ESPE2019 Poster Category 3 Sex Differentiation, Gonads and Gynaecology or Sex Endocrinology (32 abstracts)
1Departement of pediatrics, Hallym University Chuncheon sacred heart hospital, Chuncheon, Korea, Republic of. 2Department of pediatrics, Soonchunhyang University Cheonan Hospital, Cheonan, Korea, Republic of. 3Sowha Children's hospital, Seoul, Korea, Republic of
Turner syndrome(TS) is a chromosomal disorder which occurs in 1/2500 - 1/3000 among female live births, characterized by short stature, pubertal failure and cardiac defects. Mosaicism of 45X/47XXX is extremely rare and accounts for 1.7% of the TS cases. TS with 45X/47XXX is more likely to have spontaneous puberty. The case we present herein is a 13-years old girl who was admitted to Chuncheon sacred heart hospital due to severe anemia.

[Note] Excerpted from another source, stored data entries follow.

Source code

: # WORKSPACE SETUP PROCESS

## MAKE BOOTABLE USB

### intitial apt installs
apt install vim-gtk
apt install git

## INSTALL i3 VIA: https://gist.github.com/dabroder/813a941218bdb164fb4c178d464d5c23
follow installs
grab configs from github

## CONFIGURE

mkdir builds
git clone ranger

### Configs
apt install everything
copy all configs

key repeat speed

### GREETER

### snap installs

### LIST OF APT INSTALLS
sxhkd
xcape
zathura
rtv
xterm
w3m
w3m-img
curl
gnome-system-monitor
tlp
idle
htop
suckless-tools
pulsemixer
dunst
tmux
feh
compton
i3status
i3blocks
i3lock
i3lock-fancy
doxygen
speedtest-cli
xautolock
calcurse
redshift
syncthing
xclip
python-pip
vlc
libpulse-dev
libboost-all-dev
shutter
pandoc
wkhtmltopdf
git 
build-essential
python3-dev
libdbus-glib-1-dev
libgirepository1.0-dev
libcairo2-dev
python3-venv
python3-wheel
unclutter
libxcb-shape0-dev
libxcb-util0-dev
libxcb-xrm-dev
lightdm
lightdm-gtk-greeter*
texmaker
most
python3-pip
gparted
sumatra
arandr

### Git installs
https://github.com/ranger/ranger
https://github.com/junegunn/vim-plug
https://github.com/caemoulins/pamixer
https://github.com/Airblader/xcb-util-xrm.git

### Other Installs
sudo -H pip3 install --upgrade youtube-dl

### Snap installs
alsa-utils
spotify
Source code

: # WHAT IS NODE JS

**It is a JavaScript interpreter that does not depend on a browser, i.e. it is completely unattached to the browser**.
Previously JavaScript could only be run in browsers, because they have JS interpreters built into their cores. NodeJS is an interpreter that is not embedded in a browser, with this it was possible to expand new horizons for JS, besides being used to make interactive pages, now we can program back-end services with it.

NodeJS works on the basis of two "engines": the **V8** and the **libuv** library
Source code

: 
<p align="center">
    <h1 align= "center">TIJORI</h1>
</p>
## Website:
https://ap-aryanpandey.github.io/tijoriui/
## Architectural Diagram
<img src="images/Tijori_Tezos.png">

She was diagnosed with Turner syndrome with karyotype of 45X/47XXX at 4 years of age. She had no dysmorphic trait exception for short stature and no cardiac problems. She had spontaneous menarche at the age of twelve and menometrorrhagia. In the laboratory analyses, severe iron deficiency anemia (hemoglobin, 4.6g/dL; MCV, 56.2fL; iron, 8ug/dL; Transferrin saturation, 1.6%; ferritin, 2.2 ng/ml) was found. Pelvic ultrasound examination revealed normal ovaries and uterus. She transfused packed RBC 500ml and started to take iron supplement. After 3months, hemoglobin and ferritin level were normalized. In patients with 45X/47XXX, attention should be paid not only to the pubertal progression but also to the mensturation related problems, which improve the quality of life and could prevent future problems that may arise during adolescent.